What to produce:
From the first line to the last, output the data exactly as it stands, minus its pictures.

Record excerpts:
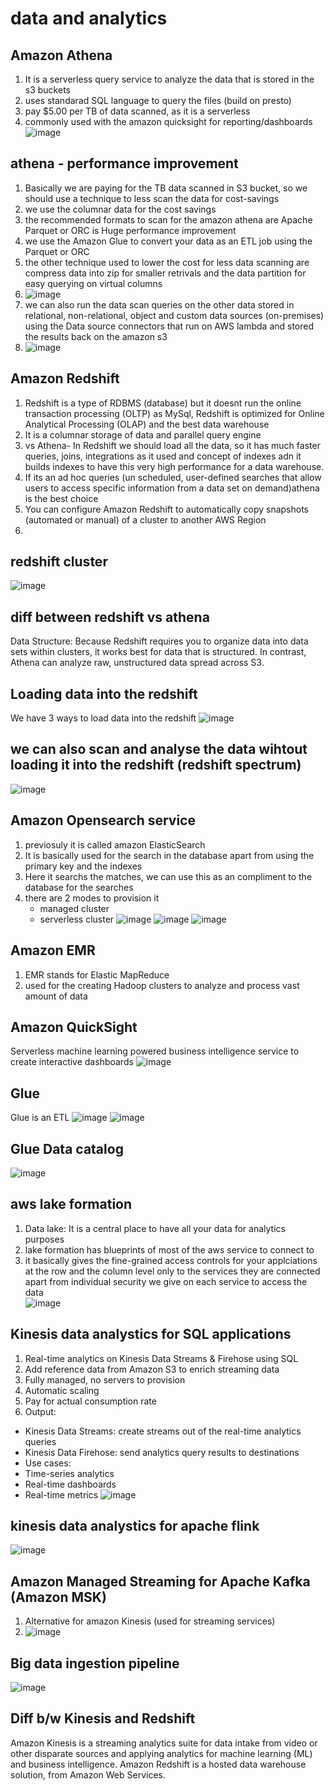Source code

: # data and analytics

## Amazon Athena
1.  It is a serverless query service to analyze the data that is stored in the s3 buckets
2.  uses standarad SQL language to query the files (build on presto)
3.  pay $5.00 per TB of data scanned, as it is a serverless
4.  commonly used with the amazon quicksight for reporting/dashboards 
![image](https://github.com/bhargavsp/aws_solution-architect/assets/45779321/00676d52-8f7a-42c2-a486-738f3448e700)

## athena - performance improvement
1. Basically we are paying for the TB data scanned in S3 bucket, so we should use a technique to less scan the data for cost-savings
2. we use the columnar data for the cost savings
3. the recommended formats to scan for the amazon athena are Apache Parquet or ORC is Huge performance improvement
4. we use the Amazon Glue to convert your data as an ETL job using the Parquet or ORC
5. the other technique used to lower the cost for less data scanning are compress data into zip for smaller retrivals and the data partition for easy querying on virtual columns
6. ![image](https://github.com/bhargavsp/aws_solution-architect/assets/45779321/79993c99-65cb-47cf-9746-4d9b554e14e5)
7. we can also run the data scan queries on the other data stored in relational, non-relational, object and custom data sources (on-premises) using the Data source connectors that run on AWS lambda and stored the results back on the amazon s3
8. ![image](https://github.com/bhargavsp/aws_solution-architect/assets/45779321/cf8932f7-0e2a-4cfb-b15e-18f844abef33)

## Amazon Redshift
1. Redshift is a type of RDBMS (database) but it doesnt run the online transaction processing (OLTP) as MySql, Redshift is optimized for Online Analytical Processing (OLAP) and the best data warehouse
2. It is a columnar storage of data and parallel query engine
3.  vs Athena- In Redshift we should load all the data, so it has much faster queries, joins, integrations as it used and concept of indexes adn it builds indexes to have this very high performance for a data warehouse.
4.  If its an ad hoc queries (un scheduled, user-defined searches that allow users to access specific information from a data set on demand)athena is the best choice
5.  You can configure Amazon Redshift to automatically copy snapshots (automated or manual) of a cluster to another AWS Region
6.  
## redshift cluster
![image](https://github.com/bhargavsp/aws_solution-architect/assets/45779321/ee18617f-7f32-4971-ba92-3113f7c7dc2b)

## diff between redshift vs athena
Data Structure: Because Redshift requires you to organize data into data sets within clusters, it works best for data that is structured. In contrast, Athena can analyze raw, unstructured data spread across S3.

## Loading data into the redshift
We have 3 ways to load data into the redshift
![image](https://github.com/bhargavsp/aws_solution-architect/assets/45779321/5c630465-f98c-46f5-92d6-4be55bd48108)

## we can also scan and analyse the data wihtout loading it into the redshift (redshift spectrum)
![image](https://github.com/bhargavsp/aws_solution-architect/assets/45779321/989d1f62-3684-445b-a8e4-c3d23c54f475)

## Amazon Opensearch service
1. previosuly it is called amazon ElasticSearch
2. It is basically used for the search in the database apart from using the primary key and the indexes
3. Here it searchs the matches, we can use this as an compliment to the database for the searches
4. there are 2 modes to provision it
   * managed cluster
   * serverless cluster
![image](https://github.com/bhargavsp/aws_solution-architect/assets/45779321/c9076aec-a574-4862-a142-b2dbbd833179)
![image](https://github.com/bhargavsp/aws_solution-architect/assets/45779321/3becbb38-6f10-4adb-b35b-2a29e18db495)
![image](https://github.com/bhargavsp/aws_solution-architect/assets/45779321/87431584-312a-4c3a-8e62-84645f538848)

## Amazon EMR
1. EMR stands for Elastic MapReduce
2. used for the creating Hadoop clusters to analyze and process vast amount of data

## Amazon QuickSight
Serverless machine learning powered business intelligence service to create interactive dashboards
![image](https://github.com/bhargavsp/aws_solution-architect/assets/45779321/9c700d8c-4700-404a-b01b-dd0384293313)

## Glue
Glue is an ETL
![image](https://github.com/bhargavsp/aws_solution-architect/assets/45779321/cee26d84-4eea-4007-bf71-2cd76358ff20)
![image](https://github.com/bhargavsp/aws_solution-architect/assets/45779321/290ce065-1c3e-4cd6-8df5-981fb0b678e5)

## Glue Data catalog
![image](https://github.com/bhargavsp/aws_solution-architect/assets/45779321/b5d8fccf-2258-442e-a2e4-90a7d124fb27)

## aws lake formation
 1. Data lake: It is a central place to have all your data for analytics purposes
 2. lake formation has blueprints of most of the aws service to connect to
 3. it basically gives the fine-grained access controls for your applciations at the row and the column level only to the services they are connected apart from individual security we give on each service to access the data  
![image](https://github.com/bhargavsp/aws_solution-architect/assets/45779321/0214eeeb-70a9-457a-9acc-7a122353e7e5)

## Kinesis data analystics for SQL applications
1. Real-time analytics on Kinesis Data Streams & Firehose using SQL 
2. Add reference data from Amazon S3 to enrich streaming data
3.  Fully managed, no servers to provision
4.  Automatic scaling
5.  Pay for actual consumption rate
6.  Output: 
* Kinesis Data Streams: create streams out of the real-time analytics queries 
* Kinesis Data Firehose: send analytics query results to destinations 
* Use cases: 
* Time-series analytics 
* Real-time dashboards 
* Real-time metrics
![image](https://github.com/bhargavsp/aws_solution-architect/assets/45779321/6e93aa48-e07c-495c-99f6-1df5f082a3f1)

## kinesis data analystics for apache flink
![image](https://github.com/bhargavsp/aws_solution-architect/assets/45779321/7a0cf9ac-c3e6-4d70-ae65-9b835524ef49)

## Amazon Managed Streaming for Apache Kafka (Amazon MSK) 
1. Alternative for amazon Kinesis (used for streaming services)
2. ![image](https://github.com/bhargavsp/aws_solution-architect/assets/45779321/ef2cb6ad-6af2-4d5b-bd63-641c7d4df47d)

## Big data ingestion pipeline
![image](https://github.com/bhargavsp/aws_solution-architect/assets/45779321/6ba11663-e9ed-4e18-a851-b797ffd58335)

## Diff b/w Kinesis and Redshift
Amazon Kinesis is a streaming analytics suite for data intake from video or other disparate sources and applying analytics for machine learning (ML) and business intelligence. Amazon Redshift is a hosted data warehouse solution, from Amazon Web Services.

Exercise solution:
Source code

: # data and analytics

## Amazon Athena
1.  It is a serverless query service to analyze the data that is stored in the s3 buckets
2.  uses standarad SQL language to query the files (build on presto)
3.  pay $5.00 per TB of data scanned, as it is a serverless
4.  commonly used with the amazon quicksight for reporting/dashboards 
![image](https://github.com/bhargavsp/aws_solution-architect/assets/45779321/00676d52-8f7a-42c2-a486-738f3448e700)

## athena - performance improvement
1. Basically we are paying for the TB data scanned in S3 bucket, so we should use a technique to less scan the data for cost-savings
2. we use the columnar data for the cost savings
3. the recommended formats to scan for the amazon athena are Apache Parquet or ORC is Huge performance improvement
4. we use the Amazon Glue to convert your data as an ETL job using the Parquet or ORC
5. the other technique used to lower the cost for less data scanning are compress data into zip for smaller retrivals and the data partition for easy querying on virtual columns
6. ![image](https://github.com/bhargavsp/aws_solution-architect/assets/45779321/79993c99-65cb-47cf-9746-4d9b554e14e5)
7. we can also run the data scan queries on the other data stored in relational, non-relational, object and custom data sources (on-premises) using the Data source connectors that run on AWS lambda and stored the results back on the amazon s3
8. ![image](https://github.com/bhargavsp/aws_solution-architect/assets/45779321/cf8932f7-0e2a-4cfb-b15e-18f844abef33)

## Amazon Redshift
1. Redshift is a type of RDBMS (database) but it doesnt run the online transaction processing (OLTP) as MySql, Redshift is optimized for Online Analytical Processing (OLAP) and the best data warehouse
2. It is a columnar storage of data and parallel query engine
3.  vs Athena- In Redshift we should load all the data, so it has much faster queries, joins, integrations as it used and concept of indexes adn it builds indexes to have this very high performance for a data warehouse.
4.  If its an ad hoc queries (un scheduled, user-defined searches that allow users to access specific information from a data set on demand)athena is the best choice
5.  You can configure Amazon Redshift to automatically copy snapshots (automated or manual) of a cluster to another AWS Region
6.  
## redshift cluster
![image](https://github.com/bhargavsp/aws_solution-architect/assets/45779321/ee18617f-7f32-4971-ba92-3113f7c7dc2b)

## diff between redshift vs athena
Data Structure: Because Redshift requires you to organize data into data sets within clusters, it works best for data that is structured. In contrast, Athena can analyze raw, unstructured data spread across S3.

## Loading data into the redshift
We have 3 ways to load data into the redshift
![image](https://github.com/bhargavsp/aws_solution-architect/assets/45779321/5c630465-f98c-46f5-92d6-4be55bd48108)

## we can also scan and analyse the data wihtout loading it into the redshift (redshift spectrum)
![image](https://github.com/bhargavsp/aws_solution-architect/assets/45779321/989d1f62-3684-445b-a8e4-c3d23c54f475)

## Amazon Opensearch service
1. previosuly it is called amazon ElasticSearch
2. It is basically used for the search in the database apart from using the primary key and the indexes
3. Here it searchs the matches, we can use this as an compliment to the database for the searches
4. there are 2 modes to provision it
   * managed cluster
   * serverless cluster
![image](https://github.com/bhargavsp/aws_solution-architect/assets/45779321/c9076aec-a574-4862-a142-b2dbbd833179)
![image](https://github.com/bhargavsp/aws_solution-architect/assets/45779321/3becbb38-6f10-4adb-b35b-2a29e18db495)
![image](https://github.com/bhargavsp/aws_solution-architect/assets/45779321/87431584-312a-4c3a-8e62-84645f538848)

## Amazon EMR
1. EMR stands for Elastic MapReduce
2. used for the creating Hadoop clusters to analyze and process vast amount of data

## Amazon QuickSight
Serverless machine learning powered business intelligence service to create interactive dashboards
![image](https://github.com/bhargavsp/aws_solution-architect/assets/45779321/9c700d8c-4700-404a-b01b-dd0384293313)

## Glue
Glue is an ETL
![image](https://github.com/bhargavsp/aws_solution-architect/assets/45779321/cee26d84-4eea-4007-bf71-2cd76358ff20)
![image](https://github.com/bhargavsp/aws_solution-architect/assets/45779321/290ce065-1c3e-4cd6-8df5-981fb0b678e5)

## Glue Data catalog
![image](https://github.com/bhargavsp/aws_solution-architect/assets/45779321/b5d8fccf-2258-442e-a2e4-90a7d124fb27)

## aws lake formation
 1. Data lake: It is a central place to have all your data for analytics purposes
 2. lake formation has blueprints of most of the aws service to connect to
 3. it basically gives the fine-grained access controls for your applciations at the row and the column level only to the services they are connected apart from individual security we give on each service to access the data  
![image](https://github.com/bhargavsp/aws_solution-architect/assets/45779321/0214eeeb-70a9-457a-9acc-7a122353e7e5)

## Kinesis data analystics for SQL applications
1. Real-time analytics on Kinesis Data Streams & Firehose using SQL 
2. Add reference data from Amazon S3 to enrich streaming data
3.  Fully managed, no servers to provision
4.  Automatic scaling
5.  Pay for actual consumption rate
6.  Output: 
* Kinesis Data Streams: create streams out of the real-time analytics queries 
* Kinesis Data Firehose: send analytics query results to destinations 
* Use cases: 
* Time-series analytics 
* Real-time dashboards 
* Real-time metrics
![image](https://github.com/bhargavsp/aws_solution-architect/assets/45779321/6e93aa48-e07c-495c-99f6-1df5f082a3f1)

## kinesis data analystics for apache flink
![image](https://github.com/bhargavsp/aws_solution-architect/assets/45779321/7a0cf9ac-c3e6-4d70-ae65-9b835524ef49)

## Amazon Managed Streaming for Apache Kafka (Amazon MSK) 
1. Alternative for amazon Kinesis (used for streaming services)
2. ![image](https://github.com/bhargavsp/aws_solution-architect/assets/45779321/ef2cb6ad-6af2-4d5b-bd63-641c7d4df47d)

## Big data ingestion pipeline
![image](https://github.com/bhargavsp/aws_solution-architect/assets/45779321/6ba11663-e9ed-4e18-a851-b797ffd58335)

## Diff b/w Kinesis and Redshift
Amazon Kinesis is a streaming analytics suite for data intake from video or other disparate sources and applying analytics for machine learning (ML) and business intelligence. Amazon Redshift is a hosted data warehouse solution, from Amazon Web Services.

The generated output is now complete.